Given data section start

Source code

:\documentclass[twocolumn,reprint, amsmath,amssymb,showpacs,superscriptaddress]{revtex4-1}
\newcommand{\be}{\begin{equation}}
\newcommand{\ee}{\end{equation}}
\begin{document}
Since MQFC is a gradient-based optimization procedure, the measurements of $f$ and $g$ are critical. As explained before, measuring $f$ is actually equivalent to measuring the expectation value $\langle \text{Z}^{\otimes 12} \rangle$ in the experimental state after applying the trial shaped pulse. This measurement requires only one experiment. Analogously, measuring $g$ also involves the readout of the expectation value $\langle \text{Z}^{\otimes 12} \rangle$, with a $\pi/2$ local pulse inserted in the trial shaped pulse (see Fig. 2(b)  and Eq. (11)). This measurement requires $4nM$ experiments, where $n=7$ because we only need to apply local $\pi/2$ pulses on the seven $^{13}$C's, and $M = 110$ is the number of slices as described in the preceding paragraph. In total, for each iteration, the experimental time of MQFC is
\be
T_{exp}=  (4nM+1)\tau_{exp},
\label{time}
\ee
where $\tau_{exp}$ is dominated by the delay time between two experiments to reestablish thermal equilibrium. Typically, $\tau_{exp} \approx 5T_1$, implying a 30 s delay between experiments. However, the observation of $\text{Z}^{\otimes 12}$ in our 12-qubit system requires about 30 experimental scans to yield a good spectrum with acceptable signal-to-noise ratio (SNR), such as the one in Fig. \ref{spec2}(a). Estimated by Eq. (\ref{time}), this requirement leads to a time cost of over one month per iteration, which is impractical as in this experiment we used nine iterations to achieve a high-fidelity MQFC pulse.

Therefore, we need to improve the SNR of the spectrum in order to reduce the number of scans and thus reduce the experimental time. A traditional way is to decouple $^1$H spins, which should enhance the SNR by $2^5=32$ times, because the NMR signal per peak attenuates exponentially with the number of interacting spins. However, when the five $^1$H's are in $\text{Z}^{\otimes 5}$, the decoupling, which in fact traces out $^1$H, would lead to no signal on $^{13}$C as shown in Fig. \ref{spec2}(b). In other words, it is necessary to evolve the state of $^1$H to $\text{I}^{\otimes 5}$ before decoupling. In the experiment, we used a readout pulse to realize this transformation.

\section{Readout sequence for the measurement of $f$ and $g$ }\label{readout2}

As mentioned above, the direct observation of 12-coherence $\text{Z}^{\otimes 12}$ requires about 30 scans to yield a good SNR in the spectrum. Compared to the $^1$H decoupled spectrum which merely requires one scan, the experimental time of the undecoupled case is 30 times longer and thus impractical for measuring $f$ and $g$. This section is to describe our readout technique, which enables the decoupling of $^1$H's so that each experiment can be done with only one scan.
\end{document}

Given data section end

• **Problem to solve**
Without altering a single word, transcribe the entries above.

• **Solved exercise**
Source code

:\documentclass[twocolumn,reprint, amsmath,amssymb,showpacs,superscriptaddress]{revtex4-1}
\newcommand{\be}{\begin{equation}}
\newcommand{\ee}{\end{equation}}
\begin{document}
Since MQFC is a gradient-based optimization procedure, the measurements of $f$ and $g$ are critical. As explained before, measuring $f$ is actually equivalent to measuring the expectation value $\langle \text{Z}^{\otimes 12} \rangle$ in the experimental state after applying the trial shaped pulse. This measurement requires only one experiment. Analogously, measuring $g$ also involves the readout of the expectation value $\langle \text{Z}^{\otimes 12} \rangle$, with a $\pi/2$ local pulse inserted in the trial shaped pulse (see Fig. 2(b)  and Eq. (11)). This measurement requires $4nM$ experiments, where $n=7$ because we only need to apply local $\pi/2$ pulses on the seven $^{13}$C's, and $M = 110$ is the number of slices as described in the preceding paragraph. In total, for each iteration, the experimental time of MQFC is
\be
T_{exp}=  (4nM+1)\tau_{exp},
\label{time}
\ee
where $\tau_{exp}$ is dominated by the delay time between two experiments to reestablish thermal equilibrium. Typically, $\tau_{exp} \approx 5T_1$, implying a 30 s delay between experiments. However, the observation of $\text{Z}^{\otimes 12}$ in our 12-qubit system requires about 30 experimental scans to yield a good spectrum with acceptable signal-to-noise ratio (SNR), such as the one in Fig. \ref{spec2}(a). Estimated by Eq. (\ref{time}), this requirement leads to a time cost of over one month per iteration, which is impractical as in this experiment we used nine iterations to achieve a high-fidelity MQFC pulse.

Therefore, we need to improve the SNR of the spectrum in order to reduce the number of scans and thus reduce the experimental time. A traditional way is to decouple $^1$H spins, which should enhance the SNR by $2^5=32$ times, because the NMR signal per peak attenuates exponentially with the number of interacting spins. However, when the five $^1$H's are in $\text{Z}^{\otimes 5}$, the decoupling, which in fact traces out $^1$H, would lead to no signal on $^{13}$C as shown in Fig. \ref{spec2}(b). In other words, it is necessary to evolve the state of $^1$H to $\text{I}^{\otimes 5}$ before decoupling. In the experiment, we used a readout pulse to realize this transformation.

\section{Readout sequence for the measurement of $f$ and $g$ }\label{readout2}

As mentioned above, the direct observation of 12-coherence $\text{Z}^{\otimes 12}$ requires about 30 scans to yield a good SNR in the spectrum. Compared to the $^1$H decoupled spectrum which merely requires one scan, the experimental time of the undecoupled case is 30 times longer and thus impractical for measuring $f$ and $g$. This section is to describe our readout technique, which enables the decoupling of $^1$H's so that each experiment can be done with only one scan.
\end{document}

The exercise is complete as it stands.